For the second weekend of October, murder and mystery reigned at the PNW True Crime Fest in Auburn.
At Green River College from Oct. 8-9, vendors, podcast hosts, authors, police officers, app developers and true crime enthusiasts came together for the small convention.
Spread out over the two days were intriguing and informational events, which included playing interactive Foul Play Games, panels on writing true crime, a personal safety presentation from the Seattle Police Department and self-defense classes.
“I have a huge paranoia of being murdered,” said Devon Abejo, when asked what draws her to the true crime genre and to the convention that weekend.
Holly, a vendor at the Sablewood Paper Company booth, said that safety plays a factor into her interest as well: “Staying safe and just morbid curiosity,” she said. “I get really interested in the stories and how they can be solved.”
One of the most engrossing booths at the convention was for CrimeDoor, an interactive app that allows users to find true crime stories of the past and present in whatever area they may be in. The app uses GPS location to pinpoint crime scenes that unlock stories and primary source articles.
Live true crime podcast recordings were a popular event at the festival, where guests could hear about true crime stories relevant to the Pacific Northwest.
“Ghosts n Heauxs,” with hosts Danielle and Zee, recorded an episode called “The Green River Killer” about the beyond-infamous serial killer Gary Ridgway, who was convicted of 49 murders in Washington state, but confessed to at least 71.
Other podcast recordings included “Disturbing Interests,” going over the 1993 murder of Mia Zapata, lead singer of the Seattle punk band The Gits, as well as “What Happens In The Woods,” focusing on teen runaways in the Pacific Northwest and “The Jungle” homeless encampment in Seattle.
There were also several presentations on the main stage throughout the weekend, highlighting various issues and stories that are related to true crime.

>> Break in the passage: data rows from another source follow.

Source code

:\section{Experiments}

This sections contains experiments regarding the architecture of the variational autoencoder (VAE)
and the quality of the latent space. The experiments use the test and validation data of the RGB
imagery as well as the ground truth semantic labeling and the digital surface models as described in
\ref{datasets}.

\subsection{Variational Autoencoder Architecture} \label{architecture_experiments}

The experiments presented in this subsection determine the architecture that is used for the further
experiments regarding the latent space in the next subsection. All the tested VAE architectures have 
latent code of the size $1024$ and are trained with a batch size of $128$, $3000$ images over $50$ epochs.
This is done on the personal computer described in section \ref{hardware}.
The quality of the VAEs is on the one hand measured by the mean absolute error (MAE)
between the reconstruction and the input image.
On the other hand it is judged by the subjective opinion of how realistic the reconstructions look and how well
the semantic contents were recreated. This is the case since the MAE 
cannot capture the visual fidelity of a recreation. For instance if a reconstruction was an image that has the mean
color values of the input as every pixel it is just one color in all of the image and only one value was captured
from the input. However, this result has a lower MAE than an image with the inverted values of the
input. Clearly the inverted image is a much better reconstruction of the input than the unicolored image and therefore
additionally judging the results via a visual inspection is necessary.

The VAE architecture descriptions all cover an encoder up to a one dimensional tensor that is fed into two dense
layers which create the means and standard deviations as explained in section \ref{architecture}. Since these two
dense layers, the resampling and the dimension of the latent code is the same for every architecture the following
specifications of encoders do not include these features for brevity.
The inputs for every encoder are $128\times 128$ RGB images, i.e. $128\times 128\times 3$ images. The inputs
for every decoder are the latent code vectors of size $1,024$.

One podcast, called “L.A. Not So Confidential” with hosts Dr. Shiloh and Dr. Scott, featured two psychologists who spoke about the origins and incoherent ideology of incels. Webster’s Dictionary defines incels as “a person (usually a man) who regards himself or herself as being involuntarily celibate and typically expresses extreme resentment and hostility toward those who are sexually active.”
Another presentation was from private investigator and New York Times bestselling author Steve Hodel, who talked about his book “Black Dahlia Avenger: A Genius for Murder.”
Focus on the victims
Throughout the weekend, there was a determined emphasis on telling the stories of the victims of these crimes — and not focusing on the murderers and perpetrators of these crimes, a persistent criticism of the true crime genre.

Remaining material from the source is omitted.